Saved entries

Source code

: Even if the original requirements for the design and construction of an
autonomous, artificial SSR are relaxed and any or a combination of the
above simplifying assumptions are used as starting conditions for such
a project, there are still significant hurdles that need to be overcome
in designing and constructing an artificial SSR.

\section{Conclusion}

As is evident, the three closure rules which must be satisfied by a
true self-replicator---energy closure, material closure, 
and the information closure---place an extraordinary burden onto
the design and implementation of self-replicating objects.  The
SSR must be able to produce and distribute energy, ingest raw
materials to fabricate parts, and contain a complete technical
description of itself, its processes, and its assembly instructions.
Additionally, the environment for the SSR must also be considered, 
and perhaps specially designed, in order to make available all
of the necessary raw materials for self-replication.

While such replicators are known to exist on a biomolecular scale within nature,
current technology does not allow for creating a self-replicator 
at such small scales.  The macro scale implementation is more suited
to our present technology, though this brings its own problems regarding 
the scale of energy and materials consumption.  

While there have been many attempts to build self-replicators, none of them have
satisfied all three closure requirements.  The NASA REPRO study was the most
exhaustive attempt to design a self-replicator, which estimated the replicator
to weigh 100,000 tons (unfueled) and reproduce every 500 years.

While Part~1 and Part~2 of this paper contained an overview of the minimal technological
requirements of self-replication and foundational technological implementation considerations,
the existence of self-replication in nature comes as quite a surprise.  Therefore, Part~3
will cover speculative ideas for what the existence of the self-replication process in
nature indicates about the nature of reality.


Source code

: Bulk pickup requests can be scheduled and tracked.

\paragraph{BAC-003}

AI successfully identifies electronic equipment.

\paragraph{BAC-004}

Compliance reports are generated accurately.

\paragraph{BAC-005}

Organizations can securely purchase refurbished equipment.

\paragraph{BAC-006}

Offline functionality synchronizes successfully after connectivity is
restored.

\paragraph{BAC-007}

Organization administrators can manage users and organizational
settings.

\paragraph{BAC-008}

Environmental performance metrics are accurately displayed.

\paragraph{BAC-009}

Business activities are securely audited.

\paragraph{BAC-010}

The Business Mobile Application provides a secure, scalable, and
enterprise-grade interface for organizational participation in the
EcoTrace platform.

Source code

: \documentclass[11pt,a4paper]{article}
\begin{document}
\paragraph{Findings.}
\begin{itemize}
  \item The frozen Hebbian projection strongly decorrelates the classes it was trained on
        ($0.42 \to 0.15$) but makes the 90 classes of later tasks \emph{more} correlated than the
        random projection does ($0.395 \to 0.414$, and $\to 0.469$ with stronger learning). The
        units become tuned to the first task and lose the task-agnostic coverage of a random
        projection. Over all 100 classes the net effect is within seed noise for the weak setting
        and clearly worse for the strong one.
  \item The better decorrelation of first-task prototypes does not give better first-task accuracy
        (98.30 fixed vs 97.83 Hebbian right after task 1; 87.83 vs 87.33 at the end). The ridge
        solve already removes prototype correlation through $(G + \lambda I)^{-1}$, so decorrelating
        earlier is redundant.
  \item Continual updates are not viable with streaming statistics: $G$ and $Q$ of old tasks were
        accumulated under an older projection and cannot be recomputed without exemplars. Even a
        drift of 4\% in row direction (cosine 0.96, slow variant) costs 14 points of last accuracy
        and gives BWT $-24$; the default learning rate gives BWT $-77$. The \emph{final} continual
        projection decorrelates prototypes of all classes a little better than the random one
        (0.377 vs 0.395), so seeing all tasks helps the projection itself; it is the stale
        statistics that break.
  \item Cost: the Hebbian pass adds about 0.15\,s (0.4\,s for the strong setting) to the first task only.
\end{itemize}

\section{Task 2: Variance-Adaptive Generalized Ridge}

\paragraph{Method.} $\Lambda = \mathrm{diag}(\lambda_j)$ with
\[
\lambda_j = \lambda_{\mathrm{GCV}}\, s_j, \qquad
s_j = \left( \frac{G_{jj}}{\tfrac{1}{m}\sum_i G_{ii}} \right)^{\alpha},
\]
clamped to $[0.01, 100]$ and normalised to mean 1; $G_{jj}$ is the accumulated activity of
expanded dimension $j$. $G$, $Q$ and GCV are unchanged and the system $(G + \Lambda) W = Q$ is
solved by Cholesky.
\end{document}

What is being asked
From the records above, transcribe without alteration every line from the one with "requirements of self-replication" to the one with "units become tuned", inclusive.

Response
requirements of self-replication and foundational technological implementation considerations,
the existence of self-replication in nature comes as quite a surprise.  Therefore, Part~3
will cover speculative ideas for what the existence of the self-replication process in
nature indicates about the nature of reality.


Source code

: Bulk pickup requests can be scheduled and tracked.

\paragraph{BAC-003}

AI successfully identifies electronic equipment.

\paragraph{BAC-004}

Compliance reports are generated accurately.

\paragraph{BAC-005}

Organizations can securely purchase refurbished equipment.

\paragraph{BAC-006}

Offline functionality synchronizes successfully after connectivity is
restored.

\paragraph{BAC-007}

Organization administrators can manage users and organizational
settings.

\paragraph{BAC-008}

Environmental performance metrics are accurately displayed.

\paragraph{BAC-009}

Business activities are securely audited.

\paragraph{BAC-010}

The Business Mobile Application provides a secure, scalable, and
enterprise-grade interface for organizational participation in the
EcoTrace platform.

Source code

: \documentclass[11pt,a4paper]{article}
\begin{document}
\paragraph{Findings.}
\begin{itemize}
  \item The frozen Hebbian projection strongly decorrelates the classes it was trained on
        ($0.42 \to 0.15$) but makes the 90 classes of later tasks \emph{more} correlated than the
        random projection does ($0.395 \to 0.414$, and $\to 0.469$ with stronger learning). The
        units become tuned to the first task and lose the task-agnostic coverage of a random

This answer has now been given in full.